I was intrigued by the idea of humanistic data focus on interpretation and reinterpretation. This is an idea that penetrates throughout our course. Drucker (2010) once mentioned that knowledge as interpretation. The apprehension of the phenomena of the physical, social, cultural world is through constructed and constitutive acts, not representations of pre-existing or self-evident information. Humanistic knowledge and data is so special that we cannot compare it directly with scentific data. It can be physical, digital, or digitized. It can have surrogate or complete content, static images or searchable representations. I like Borgman’s statement that “the Higg’s boson can be discovered only once, but Shakespare’s Hamlet can be reinterpreted repeatedly.”

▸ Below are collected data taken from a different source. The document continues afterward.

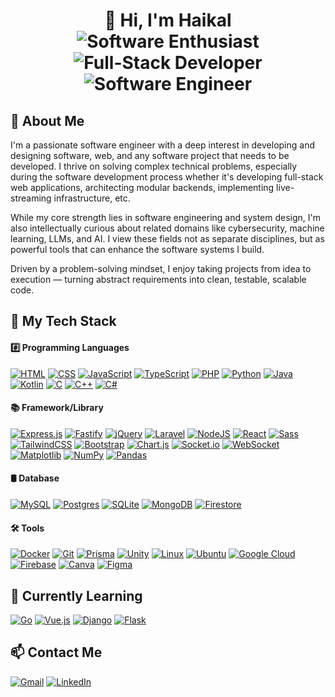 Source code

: <h1 align="center">👋 Hi, I'm Haikal
  <br>
  <img src="https://img.shields.io/badge/Software%20Enthusiast-0d1117" alt="Software Enthusiast" />
  <img src="https://img.shields.io/badge/Full--Stack%20Developer-0366d6" alt="Full-Stack Developer" />
  <img src="https://img.shields.io/badge/Software%20Engineer-24292e" alt="Software Engineer" />
</h1>

<h2>🚀 About Me</h2>

<p>
I'm a passionate software engineer with a deep interest in developing and designing software, web, and any software project that needs to be developed. I thrive on solving complex technical problems, especially during the software development process whether it's developing full-stack web applications, architecting modular backends, implementing live-streaming infrastructure, etc.

While my core strength lies in software engineering and system design, I'm also intellectually curious about related domains like cybersecurity, machine learning, LLMs, and AI. I view these fields not as separate disciplines, but as powerful tools that can enhance the software systems I build.

Driven by a problem-solving mindset, I enjoy taking projects from idea to execution — turning abstract requirements into clean, testable, scalable code.
</p>

<h2>🧰 My Tech Stack</h2>

<h4>#️⃣ Programming Languages</h4>

[![HTML](https://img.shields.io/badge/HTML-%23E34F26.svg?logo=html5&logoColor=white)](#)
[![CSS](https://img.shields.io/badge/CSS-1572B6?logo=css3&logoColor=fff)](#)
[![JavaScript](https://img.shields.io/badge/JavaScript-F7DF1E?logo=javascript&logoColor=000)](#)
[![TypeScript](https://img.shields.io/badge/TypeScript-3178C6?logo=typescript&logoColor=fff)](#)
[![PHP](https://img.shields.io/badge/php-%23777BB4.svg?&logo=php&logoColor=white)](#)
[![Python](https://img.shields.io/badge/Python-3776AB?logo=python&logoColor=fff)](#)
[![Java](https://img.shields.io/badge/Java-%23ED8B00.svg?logo=openjdk&logoColor=white)](#)
[![Kotlin](https://img.shields.io/badge/Kotlin-%237F52FF.svg?logo=kotlin&logoColor=white)](#)
[![C](https://img.shields.io/badge/C-00599C?logo=c&logoColor=white)](#)
[![C++](https://img.shields.io/badge/C++-%2300599C.svg?logo=c%2B%2B&logoColor=white)](#)
[![C#](https://custom-icon-badges.demolab.com/badge/C%23-%23239120.svg?logo=cshrp&logoColor=white)](#)

<h4>📚 Framework/Library</h4>

[![Express.js](https://img.shields.io/badge/Express.js-%23404d59.svg?logo=express&logoColor=%2361DAFB)](#)
[![Fastify](https://img.shields.io/badge/-Fastify-000000?style=flat&logo=fastify&logoColor=white)](#)
[![jQuery](https://img.shields.io/badge/jQuery-0769AD?logo=jquery&logoColor=fff)](#)
[![Laravel](https://img.shields.io/badge/Laravel-%23FF2D20.svg?logo=laravel&logoColor=white)](#)
[![NodeJS](https://img.shields.io/badge/Node.js-6DA55F?logo=node.js&logoColor=white)](#)
[![React](https://img.shields.io/badge/React-%2320232a.svg?logo=react&logoColor=%2361DAFB)](#)
[![Sass](https://img.shields.io/badge/Sass-C69?logo=sass&logoColor=fff)](#)
[![TailwindCSS](https://img.shields.io/badge/Tailwind%20CSS-%2338B2AC.svg?logo=tailwind-css&logoColor=white)](#)
[![Bootstrap](https://img.shields.io/badge/Bootstrap-7952B3?logo=bootstrap&logoColor=fff)](#)
[![Chart.js](https://img.shields.io/badge/Chart.js-FF6384?logo=chartdotjs&logoColor=fff)](#)
[![Socket.io](https://img.shields.io/badge/Socket.io-black?logo=socketdotio&logoColor=fff)](#)
[![WebSocket](https://custom-icon-badges.demolab.com/badge/WebSocket-3c790a?logo=WebSocket&logoColor=fff)](#)
[![Matplotlib](https://custom-icon-badges.demolab.com/badge/Matplotlib-71D291?logo=matplotlib&logoColor=fff)](#)
[![NumPy](https://img.shields.io/badge/NumPy-4DABCF?logo=numpy&logoColor=fff)](#)
[![Pandas](https://img.shields.io/badge/Pandas-150458?logo=pandas&logoColor=fff)](#)

<h4>🛢️ Database</h4>

[![MySQL](https://img.shields.io/badge/MySQL-4479A1?logo=mysql&logoColor=fff)](#)
[![Postgres](https://img.shields.io/badge/Postgres-%23316192.svg?logo=postgresql&logoColor=white)](#)
[![SQLite](https://img.shields.io/badge/SQLite-%2307405e.svg?logo=sqlite&logoColor=white)](#)
[![MongoDB](https://img.shields.io/badge/MongoDB-%234ea94b.svg?logo=mongodb&logoColor=white)](#)
[![Firestore](https://img.shields.io/badge/Firestore-F5F5F5?logo=Firebase&logoColor=orange)](#)

<h4>🛠️ Tools</h4>

[![Docker](https://img.shields.io/badge/Docker-2496ED?logo=docker&logoColor=fff)](#)
[![Git](https://img.shields.io/badge/Git-F05032?logo=git&logoColor=fff)](#)
[![Prisma](https://img.shields.io/badge/Prisma-2D3748?logo=prisma&logoColor=white)](#)
[![Unity](https://img.shields.io/badge/Unity-%23000000.svg?logo=unity&logoColor=white)](#)
[![Linux](https://img.shields.io/badge/Linux-FCC624?logo=linux&logoColor=black)](#)
[![Ubuntu](https://img.shields.io/badge/Ubuntu-E95420?logo=ubuntu&logoColor=white)](#)
[![Google Cloud](https://img.shields.io/badge/Google%20Cloud-%234285F4.svg?logo=google-cloud&logoColor=white)](#)
[![Firebase](https://img.shields.io/badge/Firebase-F5F5F5?logo=Firebase&logoColor=orange)](#)
[![Canva](https://img.shields.io/badge/Canva-%2300C4CC.svg?&logo=Canva&logoColor=white)](#)
[![Figma](https://img.shields.io/badge/Figma-F24E1E?logo=figma&logoColor=white)](#)

<!-- <h2>🎯 Current Focus</h2>
<ul>
  <li>Building a telescope live streaming platform with a real-time backend and video transport pipeline.</li>
  <li>Developing a full-stack monorepo application with complete user auth flow and modular design.</li>
  <li>Deepening expertise in backend systems, observability, and performance tuning.</li>
</ul> -->
<h2>📝 Currently Learning</h2>

[![Go](https://img.shields.io/badge/Go-%2300ADD8.svg?&logo=go&logoColor=white)](#)
[![Vue.js](https://img.shields.io/badge/Vue.js-4FC08D?logo=vuedotjs&logoColor=fff)](#)
[![Django](https://img.shields.io/badge/Django-%23092E20.svg?logo=django&logoColor=white)](#)
[![Flask](https://img.shields.io/badge/Flask-000?logo=flask&logoColor=fff)](#)

<h2>📫 Contact Me</h2>

[![Gmail](https://img.shields.io/badge/Gmail-D14836?logo=gmail&logoColor=white)](mailto:haikalardzi@gmail.com)
[![LinkedIn](https://custom-icon-badges.demolab.com/badge/LinkedIn-0A66C2?logo=linkedin-white&logoColor=fff)](https://linkedin.com/in/haikalardzi)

A following point that attracted me is about source and resources, particularly about text conversion. Digitization of the entire documentation can provide new opportunities to study humanistic knowledge. I still remembered our discussion from the first few classes that we could use digital humanities to search for how a word is used through literature over time. I think the modern OCR technologies and crowdsourcing like CAPTCHA are clever and efficient tools to recognize and convert written text. With more and more searchable strings of letters spaces, punctuation, semantic information about words, phrases, headings, chapters, page breaks, personal names, places, quotations could provide us with so much richer analysis in the future.